First, we’ll just give the ggplot() function our data.

# plot the log10(agonist concentration) vs the response
p <- ggplot(df, aes(x = log.agonist, y = response))

Looking at the original plot we can see that the dose response curves underlie the data points, so we’ll start by fitting these curves using geom_smooth().

We need to define a formula for geom_smooth() to use. Here we will define a four-parameter log-logistic model manually. See this notebook for more info on dose response curves in R.

# define model (note x and ec50 are swapped around because ec50 is already -ve)
dose_resp <- y ~ min + ((max - min) / (1 + exp(hill_coefficient * (ec50 - x))))
# fit separate curves to the data from the two treatment types
p <- p + geom_smooth(
aes(colour = treatment),
method = "nls", formula = dose_resp, se = FALSE,
method.args = list(start = list(min = 1.67, max = 397, ec50 = -7, hill_coefficient = 1))
)
p

The colours of the curves in the original plot are not in any colour scheme available in Prism. Therefore we will just colour them manually. While we’re at it we can give the two treatment groups more informative names in the legend.

# apply a manual colour scale to the curves
p <- p + scale_colour_manual(
labels = c("No inhibitor", "Inhibitor"),
values = c("#00167B", "#9FA3FE")
)
p

Now we can plot the actual data using geom_point. We’ll change the point shape and colour depending on the treatment type. To use a separate colour scale for the points versus the curves we can use the new_scale_colour() function from ggnewscale. new_scale_colour() must be before geom_point() otherwise the new colour scales will not work.

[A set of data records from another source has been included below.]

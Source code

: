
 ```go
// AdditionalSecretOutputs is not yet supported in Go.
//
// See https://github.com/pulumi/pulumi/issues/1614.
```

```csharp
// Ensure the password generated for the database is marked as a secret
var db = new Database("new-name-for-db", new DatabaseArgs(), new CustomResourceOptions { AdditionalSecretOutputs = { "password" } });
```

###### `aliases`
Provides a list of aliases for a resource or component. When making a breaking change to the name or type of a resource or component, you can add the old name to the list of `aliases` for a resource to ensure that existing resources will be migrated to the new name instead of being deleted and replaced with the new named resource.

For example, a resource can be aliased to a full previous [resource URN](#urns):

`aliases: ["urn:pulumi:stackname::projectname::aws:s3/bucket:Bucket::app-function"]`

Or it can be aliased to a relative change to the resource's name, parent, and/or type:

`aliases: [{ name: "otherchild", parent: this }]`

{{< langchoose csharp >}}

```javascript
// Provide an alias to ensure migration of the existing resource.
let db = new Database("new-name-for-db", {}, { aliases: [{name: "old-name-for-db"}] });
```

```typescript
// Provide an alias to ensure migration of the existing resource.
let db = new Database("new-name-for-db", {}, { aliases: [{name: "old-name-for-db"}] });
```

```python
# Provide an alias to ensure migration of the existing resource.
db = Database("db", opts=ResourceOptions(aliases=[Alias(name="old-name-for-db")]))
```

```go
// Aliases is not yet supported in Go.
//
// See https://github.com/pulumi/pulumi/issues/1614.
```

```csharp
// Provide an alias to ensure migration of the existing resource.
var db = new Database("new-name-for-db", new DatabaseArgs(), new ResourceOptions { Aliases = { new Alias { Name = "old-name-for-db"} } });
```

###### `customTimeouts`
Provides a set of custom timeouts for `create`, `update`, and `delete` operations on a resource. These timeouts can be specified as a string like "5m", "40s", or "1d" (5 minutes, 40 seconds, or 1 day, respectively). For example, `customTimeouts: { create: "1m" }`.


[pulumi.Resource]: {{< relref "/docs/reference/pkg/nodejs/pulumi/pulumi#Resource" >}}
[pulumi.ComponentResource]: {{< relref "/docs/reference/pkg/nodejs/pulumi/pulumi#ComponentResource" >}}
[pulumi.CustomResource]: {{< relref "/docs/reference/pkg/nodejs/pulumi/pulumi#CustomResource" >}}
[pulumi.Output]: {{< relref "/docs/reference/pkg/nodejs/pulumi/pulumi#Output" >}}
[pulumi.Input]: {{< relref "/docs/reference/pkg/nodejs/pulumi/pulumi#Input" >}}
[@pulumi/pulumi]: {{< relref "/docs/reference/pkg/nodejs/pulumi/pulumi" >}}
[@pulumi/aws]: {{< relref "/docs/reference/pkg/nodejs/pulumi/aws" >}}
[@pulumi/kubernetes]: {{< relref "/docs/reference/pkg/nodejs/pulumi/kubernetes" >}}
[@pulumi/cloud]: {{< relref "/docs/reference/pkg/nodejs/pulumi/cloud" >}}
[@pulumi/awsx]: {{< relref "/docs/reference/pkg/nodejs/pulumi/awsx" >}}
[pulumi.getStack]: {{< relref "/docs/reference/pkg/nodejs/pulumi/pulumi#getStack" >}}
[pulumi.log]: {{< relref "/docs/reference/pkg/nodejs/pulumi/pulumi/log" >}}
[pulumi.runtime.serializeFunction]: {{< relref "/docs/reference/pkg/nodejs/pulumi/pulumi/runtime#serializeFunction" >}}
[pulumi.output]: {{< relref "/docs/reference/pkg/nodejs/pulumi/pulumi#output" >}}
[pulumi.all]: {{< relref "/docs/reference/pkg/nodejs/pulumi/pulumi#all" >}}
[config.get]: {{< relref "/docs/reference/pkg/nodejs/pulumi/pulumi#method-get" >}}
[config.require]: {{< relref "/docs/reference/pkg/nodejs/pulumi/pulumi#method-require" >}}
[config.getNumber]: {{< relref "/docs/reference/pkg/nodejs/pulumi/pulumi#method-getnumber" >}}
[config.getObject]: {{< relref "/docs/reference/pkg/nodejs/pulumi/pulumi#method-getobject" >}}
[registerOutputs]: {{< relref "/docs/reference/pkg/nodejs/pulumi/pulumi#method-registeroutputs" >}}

# reset the colour scale, add the data points, then use a new colour scale
p <- p + ggnewscale::new_scale_colour() +
geom_point(aes(colour = treatment, shape = treatment), size = 3) +
scale_colour_prism(
palette = "winter_bright",
labels = c("No inhibitor",
"Inhibitor")
) +
scale_shape_prism(
labels = c("No inhibitor",
"Inhibitor")
)
p

First, we’ll apply theme_prism.

# use the Winter Bright theme and make the size of all plot elements larger
p <- p + theme_prism(palette = "winter_bright", base_size = 16)
p

Next we’ll change the y axis limits and appearance. The guide_prism_offset() axis guide will shorten the axis line to the outer-most tick marks. This is similar to what is available in the “Frame and Origin” tab in Prism.

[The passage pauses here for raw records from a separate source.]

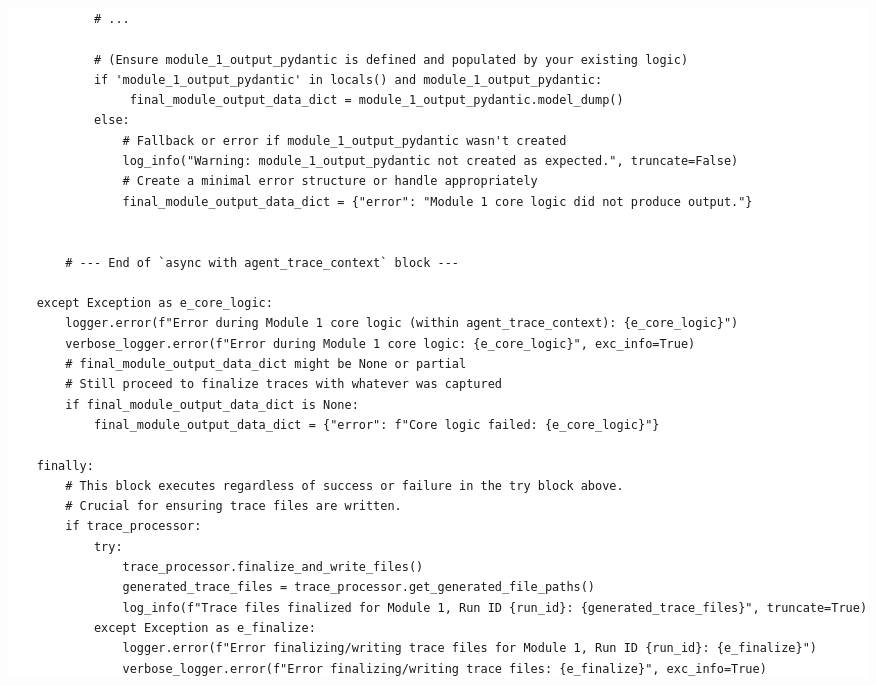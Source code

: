                 # ...

                # (Ensure module_1_output_pydantic is defined and populated by your existing logic)
                if 'module_1_output_pydantic' in locals() and module_1_output_pydantic:
                     final_module_output_data_dict = module_1_output_pydantic.model_dump()
                else:
                    # Fallback or error if module_1_output_pydantic wasn't created
                    log_info("Warning: module_1_output_pydantic not created as expected.", truncate=False)
                    # Create a minimal error structure or handle appropriately
                    final_module_output_data_dict = {"error": "Module 1 core logic did not produce output."}


            # --- End of `async with agent_trace_context` block ---
        
        except Exception as e_core_logic:
            logger.error(f"Error during Module 1 core logic (within agent_trace_context): {e_core_logic}")
            verbose_logger.error(f"Error during Module 1 core logic: {e_core_logic}", exc_info=True)
            # final_module_output_data_dict might be None or partial
            # Still proceed to finalize traces with whatever was captured
            if final_module_output_data_dict is None:
                final_module_output_data_dict = {"error": f"Core logic failed: {e_core_logic}"}

        finally:
            # This block executes regardless of success or failure in the try block above.
            # Crucial for ensuring trace files are written.
            if trace_processor:
                try:
                    trace_processor.finalize_and_write_files()
                    generated_trace_files = trace_processor.get_generated_file_paths()
                    log_info(f"Trace files finalized for Module 1, Run ID {run_id}: {generated_trace_files}", truncate=True)
                except Exception as e_finalize:
                    logger.error(f"Error finalizing/writing trace files for Module 1, Run ID {run_id}: {e_finalize}")
                    verbose_logger.error(f"Error finalizing/writing trace files: {e_finalize}", exc_info=True)
        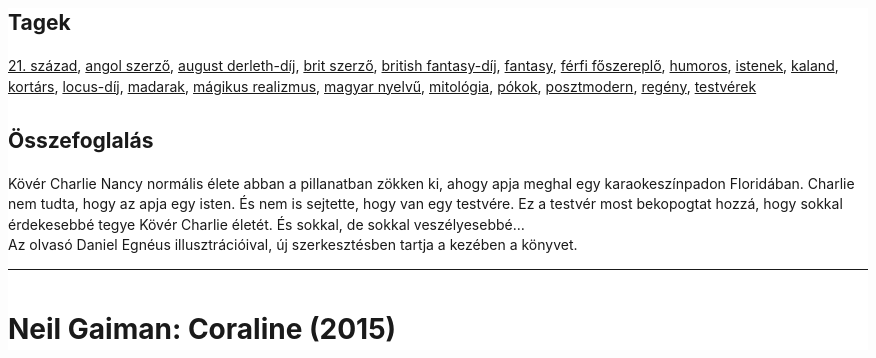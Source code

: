 ## Tagek
[21. század](https://github.com/berczisandor/calibre_lib/blob/main/main/_tags/21.%20sz%c3%a1zad.md), [angol szerző](https://github.com/berczisandor/calibre_lib/blob/main/main/_tags/angol%20szerz%c5%91.md), [august derleth-díj](https://github.com/berczisandor/calibre_lib/blob/main/main/_tags/august%20derleth-d%c3%adj.md), [brit szerző](https://github.com/berczisandor/calibre_lib/blob/main/main/_tags/brit%20szerz%c5%91.md), [british fantasy-díj](https://github.com/berczisandor/calibre_lib/blob/main/main/_tags/british%20fantasy-d%c3%adj.md), [fantasy](https://github.com/berczisandor/calibre_lib/blob/main/main/_tags/fantasy.md), [férfi főszereplő](https://github.com/berczisandor/calibre_lib/blob/main/main/_tags/f%c3%a9rfi%20f%c5%91szerepl%c5%91.md), [humoros](https://github.com/berczisandor/calibre_lib/blob/main/main/_tags/humoros.md), [istenek](https://github.com/berczisandor/calibre_lib/blob/main/main/_tags/istenek.md), [kaland](https://github.com/berczisandor/calibre_lib/blob/main/main/_tags/kaland.md), [kortárs](https://github.com/berczisandor/calibre_lib/blob/main/main/_tags/kort%c3%a1rs.md), [locus-díj](https://github.com/berczisandor/calibre_lib/blob/main/main/_tags/locus-d%c3%adj.md), [madarak](https://github.com/berczisandor/calibre_lib/blob/main/main/_tags/madarak.md), [mágikus realizmus](https://github.com/berczisandor/calibre_lib/blob/main/main/_tags/m%c3%a1gikus%20realizmus.md), [magyar nyelvű](https://github.com/berczisandor/calibre_lib/blob/main/main/_tags/magyar%20nyelv%c5%b1.md), [mitológia](https://github.com/berczisandor/calibre_lib/blob/main/main/_tags/mitol%c3%b3gia.md), [pókok](https://github.com/berczisandor/calibre_lib/blob/main/main/_tags/p%c3%b3kok.md), [posztmodern](https://github.com/berczisandor/calibre_lib/blob/main/main/_tags/posztmodern.md), [regény](https://github.com/berczisandor/calibre_lib/blob/main/main/_tags/reg%c3%a9ny.md), [testvérek](https://github.com/berczisandor/calibre_lib/blob/main/main/_tags/testv%c3%a9rek.md)

## Összefoglalás
<div>
<p>Kövér Charlie Nancy normális élete abban a pillanatban zökken ki, ahogy apja meghal egy karaokeszínpadon Floridában. Charlie nem tudta, hogy az apja egy isten. És nem is sejtette, hogy van egy testvére. Ez a testvér most bekopogtat hozzá, hogy sokkal érdekesebbé tegye Kövér Charlie életét. És sokkal, de sokkal veszélyesebbé…<br>Az olvasó Daniel Egnéus illusztrációival, új szerkesztésben tartja a kezében a könyvet.</p></div>


<hr/>

# <a name="id_1431">Neil Gaiman: Coraline (2015)</a>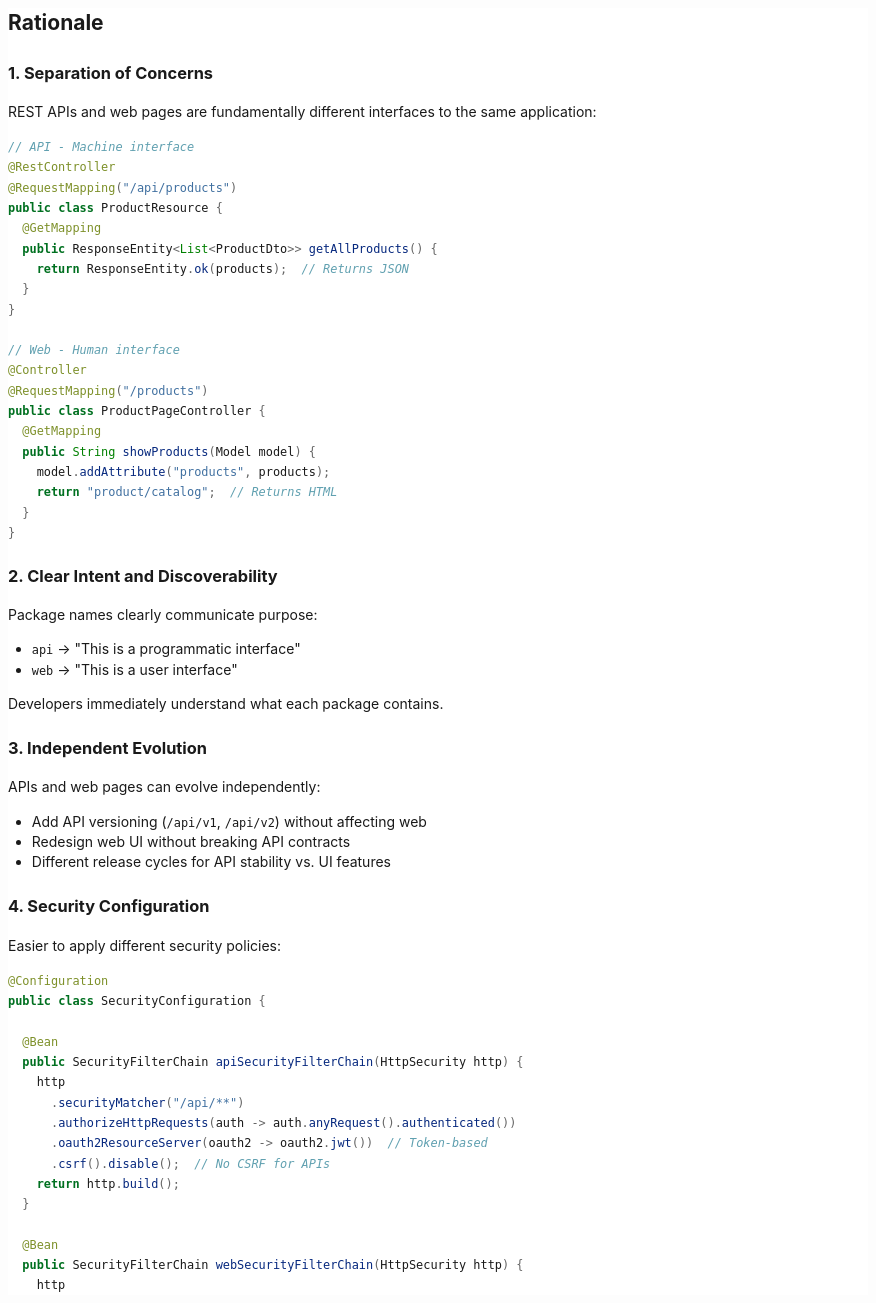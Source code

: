 
## Rationale

### 1. **Separation of Concerns**

REST APIs and web pages are fundamentally different interfaces to the same application:

```java
// API - Machine interface
@RestController
@RequestMapping("/api/products")
public class ProductResource {
  @GetMapping
  public ResponseEntity<List<ProductDto>> getAllProducts() {
    return ResponseEntity.ok(products);  // Returns JSON
  }
}

// Web - Human interface
@Controller
@RequestMapping("/products")
public class ProductPageController {
  @GetMapping
  public String showProducts(Model model) {
    model.addAttribute("products", products);
    return "product/catalog";  // Returns HTML
  }
}
```

### 2. **Clear Intent and Discoverability**

Package names clearly communicate purpose:
- `api` → "This is a programmatic interface"
- `web` → "This is a user interface"

Developers immediately understand what each package contains.

### 3. **Independent Evolution**

APIs and web pages can evolve independently:
- Add API versioning (`/api/v1`, `/api/v2`) without affecting web
- Redesign web UI without breaking API contracts
- Different release cycles for API stability vs. UI features

### 4. **Security Configuration**

Easier to apply different security policies:

```java
@Configuration
public class SecurityConfiguration {

  @Bean
  public SecurityFilterChain apiSecurityFilterChain(HttpSecurity http) {
    http
      .securityMatcher("/api/**")
      .authorizeHttpRequests(auth -> auth.anyRequest().authenticated())
      .oauth2ResourceServer(oauth2 -> oauth2.jwt())  // Token-based
      .csrf().disable();  // No CSRF for APIs
    return http.build();
  }

  @Bean
  public SecurityFilterChain webSecurityFilterChain(HttpSecurity http) {
    http
```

# adjust the axis limits, major tick positions, and axis guide
p <- p + scale_y_continuous(
limits = c(-100, 500),
breaks = seq(-100, 500, 100),
guide = "prism_offset"
)
p

Then we’ll change the x axis limits and appearance. This step is somewhat complicated by 2 things:

1. We are working with log10 transformed data and want the tick marks to appear as they do in the original plot. First we define the major ticks with the breaks and limits arguments. Then we use the guide_prism_offset_minor() axis guide to add minor tick marks. Finally, we use the minor_breaks argument and give it a vector that defines the x axis position of each individual minor tick mark.
2. We want the tick labels to be in the format 10-7 but at the moment they are in the format -7. To do this we feed the label argument a function which defines a math expression will take the number -7 and convert it into the expression 10-7.

Very complicated and probably not necessary in real life! But in this vignette the goal is to recreate the original plot as closely as possible.

# adjust the axis limits, major and minor tick positions, axis guide, and
# axis text (aka. label) appearance
p <- p + scale_x_continuous(
limits = c(-10, -3),
breaks = -10:-3,
guide = "prism_offset_minor",
minor_breaks = log10(rep(1:9, 7)*(10^rep(-10:-4, each = 9))),
labels = function(lab) {
do.call(
expression,
lapply(paste(lab), function(x) bquote(bold("10"^.(x))))
)
}
)
p

Finally, we will fix the axis titles and move the legend on top of the plot instead of beside it.

# remove the y axis title and legend title, change the x axis title and
# move the legend to the top left
p <- p + theme(
axis.title.y = element_blank(),
legend.title = element_blank(),
legend.position = c(0.05, 0.95),
legend.justification = c(0.05, 0.95)
) +
labs(x = "[Agonist], M")
p

And that’s it! Our ggplot graph is almost identical to the original.

Plot source code

Here is the complete code for the plot (remember the order of layers is important).

dose_resp <- y ~ min + ((max - min) / (1 + exp(hill_coefficient * (ec50 - x))))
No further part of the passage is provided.